I distinctly remember the exact words my mom said to me and then my body just going limp. I broke down sobbing, collapsed into my friends arms, and pleaded for it all to just be a bad dream. It was not until that very moment that I realized just how far away from home I really was; I was on the complete other side of the world, in a completely foreign place, absolutely alone. I wanted nothing more than to be at home with my family. I felt with all my heart that was where I wanted and needed to be; I needed to be there for my grandmother, parents, brothers, aunts and uncles, and cousins as we went through one of the hardest days of our lives together, but instead I had to go through it alone more than 10,000 miles away. My parents told me that as much as they wanted to bring me home, logistically it was impossible, and that was one of the hardest things to have to accept. Before leaving for Australia, my parents told me that if for some reason something happened while I was away they were not going to bring me home because of how far it is and there was no possible way I could get all the way home in time, but never in my wildest dreams did I think that would become my reality.
I think what truly got me through this incredibly hard time in my life was the amazing support system I had both in Australia and back home in the states. Two of my close friends from my home university were in Australia with me, and were also on the same spring break trip with me when I found out. I made some amazing friends during my abroad program, and my friends and family back home were constantly calling and sending their love.
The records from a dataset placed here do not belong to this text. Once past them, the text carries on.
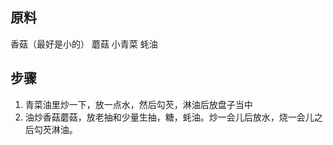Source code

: ## 原料

香菇（最好是小的）
蘑菇
小青菜
蚝油

## 步骤

1. 青菜油里炒一下，放一点水，然后勾芡，淋油后放盘子当中
2. 油炒香菇蘑菇，放老抽和少量生抽，糖，蚝油。炒一会儿后放水，烧一会儿之后勾芡淋油。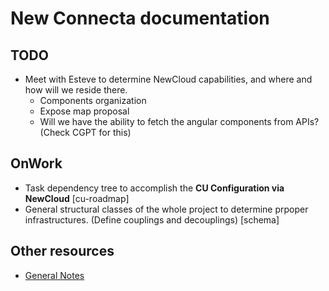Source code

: # New Connecta documentation

## TODO

- Meet with Esteve to determine NewCloud capabilities, and where and how will we reside there.
    - Components organization
    - Expose map proposal
    - Will we have the ability to fetch the angular components from APIs? (Check CGPT for this)

## OnWork

- Task dependency tree to accomplish the **CU Configuration via NewCloud** [cu-roadmap]
- General structural classes of the whole project to determine prpoper infrastructures. (Define couplings and decouplings) [schema]

## Other resources

- [General Notes](notes)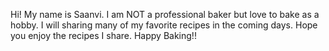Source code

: Hi! My name is Saanvi. I am NOT a professional baker but love to bake as a hobby. I will sharing many of my favorite recipes in the coming days. Hope you enjoy the recipes I share. Happy Baking!! 
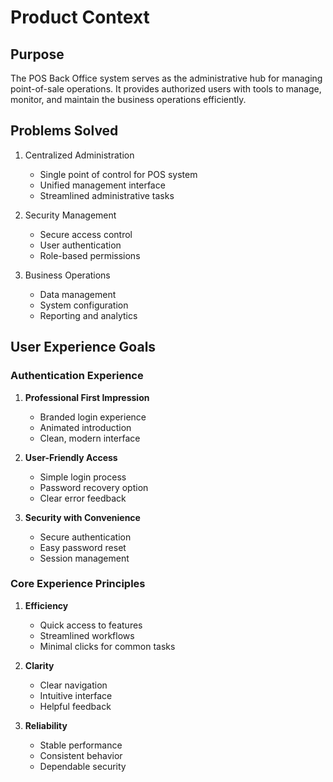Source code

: # Product Context

## Purpose
The POS Back Office system serves as the administrative hub for managing point-of-sale operations. It provides authorized users with tools to manage, monitor, and maintain the business operations efficiently.

## Problems Solved
1. Centralized Administration
   - Single point of control for POS system
   - Unified management interface
   - Streamlined administrative tasks

2. Security Management
   - Secure access control
   - User authentication
   - Role-based permissions

3. Business Operations
   - Data management
   - System configuration
   - Reporting and analytics

## User Experience Goals

### Authentication Experience
1. **Professional First Impression**
   - Branded login experience
   - Animated introduction
   - Clean, modern interface

2. **User-Friendly Access**
   - Simple login process
   - Password recovery option
   - Clear error feedback

3. **Security with Convenience**
   - Secure authentication
   - Easy password reset
   - Session management

### Core Experience Principles
1. **Efficiency**
   - Quick access to features
   - Streamlined workflows
   - Minimal clicks for common tasks

2. **Clarity**
   - Clear navigation
   - Intuitive interface
   - Helpful feedback

3. **Reliability**
   - Stable performance
   - Consistent behavior
   - Dependable security 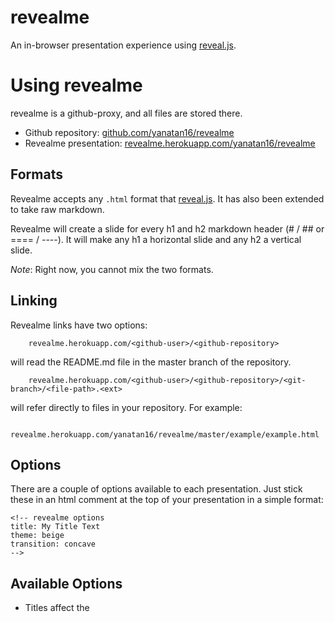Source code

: <!-- revealme options

title: RevealMe Presentations
theme: sky
transition: cube

-->

# revealme

An in-browser presentation experience using [reveal.js][1].

# Using revealme

revealme is a github-proxy, and all files are stored there.

- Github repository: [github.com/yanatan16/revealme](https://github.com/yanatan16/revealme)
- Revealme presentation: [revealme.herokuapp.com/yanatan16/revealme](http://github.com/yanatan16/revealme)

## Formats

Revealme accepts any `.html` format that [reveal.js][1]. It has also been extended to take raw markdown.

Revealme will create a slide for every h1 and h2 markdown header (# / ## or ==== / ----). It will make any h1 a horizontal slide and any h2 a vertical slide.

_Note_: Right now, you cannot mix the two formats.

## Linking

Revealme links have two options:

		revealme.herokuapp.com/<github-user>/<github-repository>

will read the README.md file in the master branch of the repository.

		revealme.herokuapp.com/<github-user>/<github-repository>/<git-branch>/<file-path>.<ext>

will refer directly to files in your repository. For example:

		revealme.herokuapp.com/yanatan16/revealme/master/example/example.html

## Options

There are a couple of options available to each presentation. Just stick these in an html comment at the top of your presentation in a simple format:

    <!-- revealme options
    title: My Title Text
    theme: beige
    transition: concave
    -->

## Available Options

- Titles affect the <title> on the page.
- There are a set of themes that come with [reveal.js][1]: sky, beige, simple, serif, night, default
		- hint: You can change this on any presentation with the query parameter theme: [Try it](?theme=serif)
- Available Transitions: default, cube, page, concave, zoom, linear, fade, none
    - hint: Use the transition query parameter: [Try it](?transition=cube)

# Thanks

Many thanks to the [Hakim El Hattab](http://hakim.se/) for authoring the beautiful [reveal.js](http://lab.hakim.se/reveal-js/).

[1]: http://lab.hakim.se/reveal-js/ "reveal.js"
I was incredibly close with my grandfather, so trying to cope with losing him while abroad and not being able to say a proper goodbye was one of, if not the hardest thing I have ever had to deal with, but what got me through it was the amazing support system I had around me.
Losing a loved one while abroad is something that happens all too often, but it is crucial to realize you are not going through it alone. In a way, this horrific event brought me closer to my roommates and friends both abroad and back home. They helped me find light in such a dark time, and put a smile back on my face. They let me grieve and process at my own pace, but also helped me take my mind off of itand not let this define my entire abroad experience. It was an incredibly difficult few weeks following his death, but with the help of my friends and family, I was able to get through it and gain a greater appreciation for life. I spent my remaining time in Sydney exploring the city with my friends, traveling, and taking in every single day. I refused to let a single opportunity pass me by without capitalizing on it and trying something new.
Through this experience, I gained a greater appreciation for life and the people I get to spend it with. My grandfather, one of the biggest thrill-seekers I have met, never passed up an opportunity to try something new or go on a wild adventure. He had a deep-rooted love for traveling and exploring the world. I distinctly remember telling him that I was going to study abroad in Sydney, Australia before leaving, and he was arguably more excited than I was. He gave me a laundry list of things I had to do and places I had to go, so after he passed I made it my mission to live every single day to the fullest and take complete advantage of my remaining time in Australia. If I could have one more conversation with him, I would tell him about all of the amazing things I did and saw while in Australia. I would show him the video of me bungee jumping in Cairns, pictures of me scuba diving on the Great Barrier Reef, the story of me surfing at Manly, climbing the harbor bridge with my parents, going to the Wallabies versus All Blacks Rugby game in the Sydney Olympic Stadium, and going on a wine tour of the best Sydney wineries, just to name a few. Losing my grandfather while abroad was the hardest thing I have ever had to go through, but with help of my incredible friends and family I was able to find light in the darkest of times, and have an unforgettable abroad experience.
There is still not a day that goes by that I do not miss him, but I know that he was, and still is, with me in spirit on all of these crazy adventures I embark on.